There are a number of difficulties associated with the formulation and delivery of pharmaceutically active agents including poor aqueous solubility, toxicity, low bioavailability, instability under biological conditions, lack of targeting to the site of action and rapid in vivo degradation.
To combat some of these difficulties, pharmaceutically active agents may be formulated with solubilising agents which themselves may cause side effects such as hypersensitivity and may require premedication to reduce these side effects. Alternative approaches include encapsulation of the pharmaceutically active agent in liposomes, micelles or polymer matrices or attachment of the pharmaceutically active agent to liposomes, micelles and polymer matrices.
Although these approaches may improve some of the problems associated with the formulation and delivery of pharmaceutically active agents, many still have drawbacks.
Oncology drugs can be particularly difficult to formulate and have side effects that may limit the dosage amount and regimen that can be used for treatment. This can result in reduced efficacy of the treatment. For example, taxane drugs such as paclitaxel, docetaxel and cabazitaxel have low aqueous solubility and are often formulated with solubilisation excipients such as polyethoxylated caster oils (Cremophor EL) or polysorbate 80. Although these solubilisation excipients allow increased amounts of drug in the formulation, they are known to result in significant side effects themselves including hypersensitivity. To reduce hypersensitivity, premedication with steroids such as dexamethasone is sometimes used in the dosage regimen. However, this also has drawbacks as corticosteroids have side effects and are not able to be used in diabetic patients, which form a significant subset of patients over 50 with breast cancer.

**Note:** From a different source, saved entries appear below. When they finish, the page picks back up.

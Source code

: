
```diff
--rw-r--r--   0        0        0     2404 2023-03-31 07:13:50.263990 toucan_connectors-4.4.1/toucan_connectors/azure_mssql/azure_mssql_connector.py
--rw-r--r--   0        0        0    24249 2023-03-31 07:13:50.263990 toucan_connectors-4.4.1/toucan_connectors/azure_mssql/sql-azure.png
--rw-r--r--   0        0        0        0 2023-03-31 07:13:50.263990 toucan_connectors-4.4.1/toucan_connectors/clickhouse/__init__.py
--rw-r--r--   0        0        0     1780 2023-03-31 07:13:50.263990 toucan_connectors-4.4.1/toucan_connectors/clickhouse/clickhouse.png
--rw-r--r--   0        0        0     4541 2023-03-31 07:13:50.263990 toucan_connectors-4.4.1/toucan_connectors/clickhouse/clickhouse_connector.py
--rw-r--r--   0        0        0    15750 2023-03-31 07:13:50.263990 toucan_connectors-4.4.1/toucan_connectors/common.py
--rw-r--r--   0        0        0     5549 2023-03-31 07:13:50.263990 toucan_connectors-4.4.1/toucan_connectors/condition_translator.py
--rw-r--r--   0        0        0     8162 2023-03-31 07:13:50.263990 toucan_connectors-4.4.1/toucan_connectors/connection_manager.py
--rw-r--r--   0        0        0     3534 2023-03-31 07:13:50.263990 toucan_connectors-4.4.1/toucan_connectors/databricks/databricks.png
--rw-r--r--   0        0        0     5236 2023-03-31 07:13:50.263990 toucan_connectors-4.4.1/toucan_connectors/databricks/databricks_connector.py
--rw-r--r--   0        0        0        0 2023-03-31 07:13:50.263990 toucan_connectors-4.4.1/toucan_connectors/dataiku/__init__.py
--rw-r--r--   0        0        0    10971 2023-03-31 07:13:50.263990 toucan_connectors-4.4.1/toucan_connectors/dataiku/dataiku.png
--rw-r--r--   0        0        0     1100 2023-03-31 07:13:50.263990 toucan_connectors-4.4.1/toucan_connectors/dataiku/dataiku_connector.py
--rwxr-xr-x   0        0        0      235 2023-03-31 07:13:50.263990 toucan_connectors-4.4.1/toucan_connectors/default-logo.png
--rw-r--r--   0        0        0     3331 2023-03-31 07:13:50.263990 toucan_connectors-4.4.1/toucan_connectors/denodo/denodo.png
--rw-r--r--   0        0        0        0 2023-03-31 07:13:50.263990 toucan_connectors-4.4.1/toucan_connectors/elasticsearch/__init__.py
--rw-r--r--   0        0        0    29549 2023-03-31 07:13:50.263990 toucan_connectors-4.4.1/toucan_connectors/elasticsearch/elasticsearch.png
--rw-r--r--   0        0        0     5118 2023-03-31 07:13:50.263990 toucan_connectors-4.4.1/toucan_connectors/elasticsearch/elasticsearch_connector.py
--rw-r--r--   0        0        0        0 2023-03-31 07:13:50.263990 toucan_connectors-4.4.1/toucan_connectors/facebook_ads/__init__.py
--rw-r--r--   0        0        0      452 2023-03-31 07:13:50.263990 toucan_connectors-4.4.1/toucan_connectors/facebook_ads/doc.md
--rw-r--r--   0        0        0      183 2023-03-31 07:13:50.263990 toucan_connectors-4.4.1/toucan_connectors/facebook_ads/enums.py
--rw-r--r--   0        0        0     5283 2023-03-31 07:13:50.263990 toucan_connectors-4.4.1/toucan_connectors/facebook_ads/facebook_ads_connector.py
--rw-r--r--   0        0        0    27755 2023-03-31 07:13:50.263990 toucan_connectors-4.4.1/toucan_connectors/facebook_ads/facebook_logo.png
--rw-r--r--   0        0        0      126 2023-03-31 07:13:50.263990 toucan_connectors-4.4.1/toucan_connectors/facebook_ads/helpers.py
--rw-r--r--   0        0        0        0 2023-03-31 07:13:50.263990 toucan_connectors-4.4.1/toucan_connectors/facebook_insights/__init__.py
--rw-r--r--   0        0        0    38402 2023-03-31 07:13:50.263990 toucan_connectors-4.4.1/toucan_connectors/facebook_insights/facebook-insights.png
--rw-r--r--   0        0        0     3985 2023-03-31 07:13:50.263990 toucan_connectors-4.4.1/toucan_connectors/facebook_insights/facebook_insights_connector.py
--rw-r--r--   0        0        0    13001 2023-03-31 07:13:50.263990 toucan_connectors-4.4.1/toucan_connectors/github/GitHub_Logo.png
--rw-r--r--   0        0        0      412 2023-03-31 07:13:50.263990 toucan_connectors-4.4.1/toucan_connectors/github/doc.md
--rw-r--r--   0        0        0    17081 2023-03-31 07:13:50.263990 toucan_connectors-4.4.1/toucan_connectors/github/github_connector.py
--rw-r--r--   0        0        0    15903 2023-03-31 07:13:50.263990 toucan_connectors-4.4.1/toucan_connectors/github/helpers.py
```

The use of liposomes, micelles and polymer matrices as carriers either encapsulating or having the pharmaceutical agent attached, while allowing solubilisation of the pharmaceutically active agent and in some cases improved bioavailability and targeting, present difficulties in relation to release of the pharmaceutically active agent. In some cases, the carrier degrades rapidly releasing the pharmaceutically active agent before it has reached the target organ. In other cases, the release of the pharmaceutically active agent from the carrier is variable and therefore may not reach a therapeutic dose of drug in the body or in the target organ.
Another difficulty with liposome, micelle and polymer matrices as carriers is that drug loading can be variable. This can result in some batches of a particular composition being effective while others are not and/or difficulties in registration of a product for clinical use because of variability in the product.
In addition these molecules may be unstable or poorly characterised materials, may suffer from polydispersity, and due to their nature be difficult to analyse and characterise. They may also have difficult routes of manufacture. These difficulties, especially with regard to analysis and batch to batch inconsistency, significantly impede the path to regulatory submission and approval.
With pharmaceutically active agents that have poor aqueous solubility, often the delivery method is limited, for example, to parenteral administration. This may limit the dosage regimen available and the dosage that may be delivered.
There is a need for alternative formulations and delivery means for delivering drugs to reduce side effects, improve dosage regimens and improve the therapeutic window which may lead to improvements in compliance and efficacy of the drug in patients.